Prof.Dr. Mikdat Kadıoğlu
Prof.Dr. Mikdat Kadıoğlu
Prof.Dr. Mikdat KadıoğluYazarın Tüm Yazıları

Havadan gelen havaya gitmiyor ve aslında su değil biz uyuyoruz

Dünya Meteoroloji Örgütü’nün (WMO) kuruluş yıldönümü olan 23 Mart günü, her yıl belirli bir konu saptanarak, ‘Dünya Meteoroloji Günü’ olarak kutlanmakta.

Bu yılın konusu ’Hava, İklim, Su ve Sürdürülebilir Kalkınma’. Bu kapsamda, ülkemizdeki uzun yıllardır değişen ve değişemeyen havadan-sudan anlayışı ele almak istedim.

Üşenmedim; oturup atasözlerimizi bir bir saydım. Hava ile başlayan atasözlerimizin sayısı sekizken; suyla başlayanların sayısı 50’nin üzerinde. Yani suya, havadan daha fazla önem veriyoruz. Ama ‘hava hoş!’ diyerek sevindiğimiz güneşli kış günlerinin susuzluğun bir habercisi olduğunu unutuyoruz.

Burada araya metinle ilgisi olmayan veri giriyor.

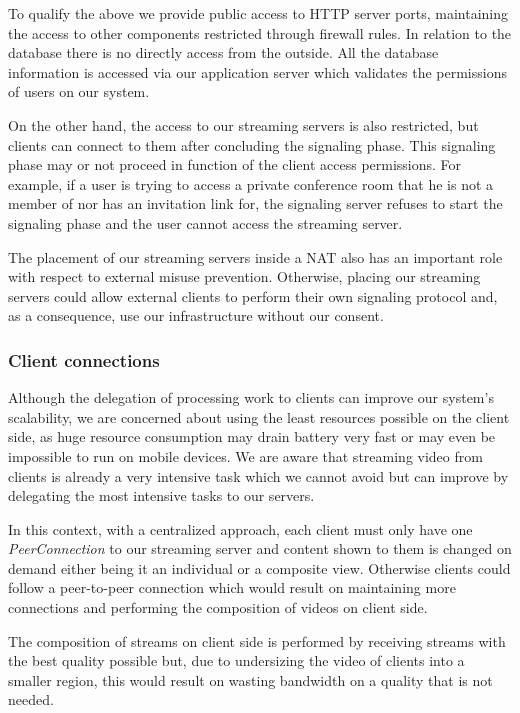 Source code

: \documentclass[conference,compsoc,a4paper]{IEEEtran}
\begin{document}
To qualify the above we provide public access to \gls{HTTP} server ports, maintaining the access to other components restricted through firewall rules.
In relation to the database there is no directly access from the outside. All the database information is accessed via our application server which validates the permissions of users on our system.

On the other hand, the access to our streaming servers is also restricted, but clients can connect to them after concluding the signaling phase. This signaling phase may or not proceed in function of the client access permissions. For example, if a user is trying to access a private conference room that he is not a member of nor has an invitation link for, the signaling server refuses to start the signaling phase and the user cannot access the streaming server.

The placement of our streaming servers inside a \gls{NAT} also has an important role with respect to external misuse prevention. Otherwise, placing our streaming servers could allow external clients to perform their own signaling protocol and, as a consequence, use our infrastructure without our consent.

\subsubsection{Client connections}
	Although the delegation of processing work to clients can improve our system's scalability, we are concerned about using the least resources possible on the client side, as huge resource consumption may drain battery very fast or may even be impossible to run on mobile devices. We are aware that streaming video from clients is already a very intensive task which we cannot avoid but can improve by delegating the most intensive tasks to our servers. 


	In this context, with a centralized approach, each client must only have one \emph{PeerConnection} to our streaming server and content shown to them is changed on demand either being it an individual or a composite view. Otherwise clients could follow a peer-to-peer connection which would result on maintaining more connections and performing the composition of videos on client side.

	The composition of streams on client side is performed by receiving streams with the best quality possible but, due to undersizing the video of clients into a smaller region, this would result on wasting bandwidth on a quality that is not needed.
\end{document}
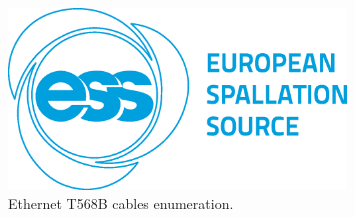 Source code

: \documentclass[11pt
  , a4paper
  , article
  , oneside
  , showtrims
]{memoir}
\begin{document}
\begin{figure}[!htb]
	\centering
	\includegraphics[width=0.80\textwidth]{./figs/ESS_Logo_Frugal_Blue_cmyk.eps}
	\caption{
		Ethernet T568B cables enumeration\cite{CSTIAEIA}.
	}
	\label{fig:ser_cable}   
\end{figure}
\end{document}

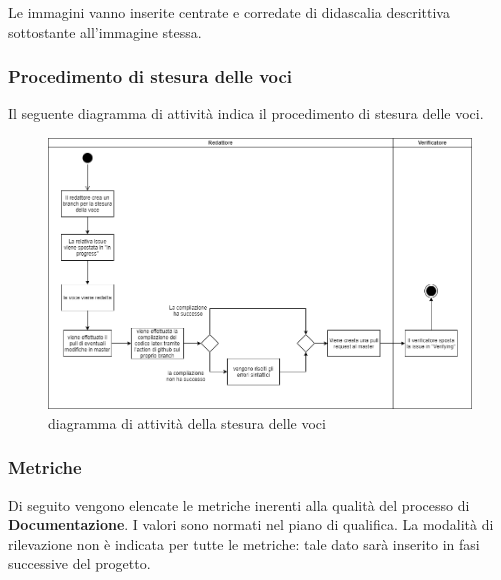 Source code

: 	    Le immagini vanno inserite centrate e corredate di didascalia descrittiva sottostante all'immagine stessa.
	    
	    \subsubsection{Procedimento di stesura delle voci}
	    Il seguente diagramma di attività indica il procedimento di stesura delle voci.\\
	    
	    \begin{figure}[hbt!]
	       \centering \includegraphics[width=1.0\textwidth]{source/images/vociDocumenti.png}
	        \caption{diagramma di attività della stesura delle voci}
	    \end{figure}
	    
	    \subsubsection{Metriche}
		Di seguito vengono elencate le metriche inerenti alla qualità del processo di \textbf{Documentazione}. I valori sono normati nel piano di qualifica. La modalità di rilevazione non è indicata per tutte le metriche: tale dato sarà inserito in fasi successive del progetto.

Elmanın kabuğu kadar ince olan ve soluduğumuz havanın bulunduğu atmosferin en alt tabakasının durumuna bakarak artık ‘Havadan gelen havaya gider’ de diyemiyoruz. Artık uzun ya da filtresiz fabrika bacalarından havaya bırakılan kükürdün ‘havaya gitmeyip’ ormanlarımızı öldüren, göllerimizi zehirleyen ve tarihi binalarımızı kemiren asit yağmurları olarak geri döndüğünü de çok iyi biliyoruz...

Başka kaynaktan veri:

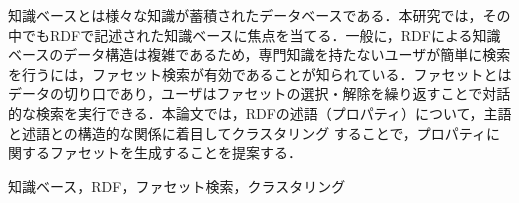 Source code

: \documentclass{deimj}
\begin{document}
\pagestyle{empty}
\begin{jabstract}
知識ベースとは様々な知識が蓄積されたデータベースである．本研究では，その中でもRDFで記述された知識ベースに焦点を当てる．一般に，RDFによる知識ベースのデータ構造は複雑であるため，専門知識を持たないユーザが簡単に検索を行うには，ファセット検索が有効であることが知られている．ファセットとはデータの切り口であり，ユーザはファセットの選択・解除を繰り返すことで対話的な検索を実行できる．本論文では，RDFの述語（プロパティ）について，主語と述語との構造的な関係に着目してクラスタリング することで，プロパティに関するファセットを生成することを提案する．
\end{jabstract}
\begin{jkeyword}
知識ベース，RDF，ファセット検索，クラスタリング
\end{jkeyword}
\maketitle

\vspace{-5cm}


\vspace{-3mm}


\vspace{-3mm}


\vspace{-3mm}


\vspace{-3mm}


\vspace{-3mm}


\vspace{-3mm}


\vspace{5mm}

{\footnotesize %

}
\end{document}
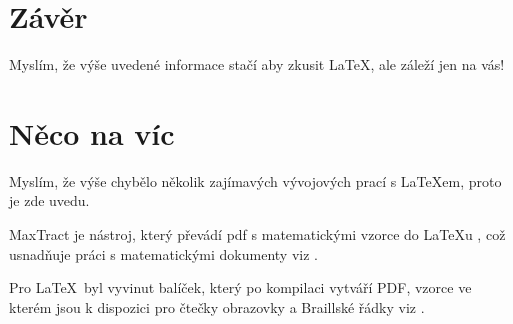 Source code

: \documentclass[a4paper,11pt]{article}
\begin{document}
\section{Závěr}
Myslím, že výše uvedené informace stačí aby zkusit  \LaTeX, ale záleží jen na vás!

\section{Něco na víc}
Myslím, že výše chybělo několik zajímavých vývojových prací s \LaTeX em, proto je zde uvedu.

MaxTract je nástroj, který převádí pdf s matematickými vzorce do \LaTeX u , což usnadňuje práci s matematickými dokumenty viz \cite{BakerJ.B}.

Pro \LaTeX ~byl vyvinut balíček, který po kompilaci vytváří PDF, vzorce ve kterém jsou k dispozici pro čtečky obrazovky a Braillské řádky viz \cite{Armano}.


\newpage
\newpage
\renewcommand{\refname}{Literatura}


\end{document}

BİR ZAMANLAR SU HER ŞEYİ TEMİZLERDİ

Artık dere yataklarındaki yapılaşma nedeniyle ‘Su aka aka yolunu bulur’ da diyemiyoruz. Bir zamanlar belki ‘Su her şeyi temizler’di ama artık bazı kimyasalları ne su temizleyebiliyor, ne de kimyasal atıkların karıştığı suları temizleyebiliyoruz. Bir de ‘Su uyur, düşman uyumaz’ deriz. Aslında su değil, biz uyuyoruz. Çünkü artık kamu kurumlarımız bilim insanlarımıza verilerini satıp para kazanmaya çalıştığı ve mühendis yerine herhangi bir yüksekokul mezunu alıp çalıştırdığı için uluslararası bilimsel ortamlarda tezlerimizi yeterince savunamıyoruz.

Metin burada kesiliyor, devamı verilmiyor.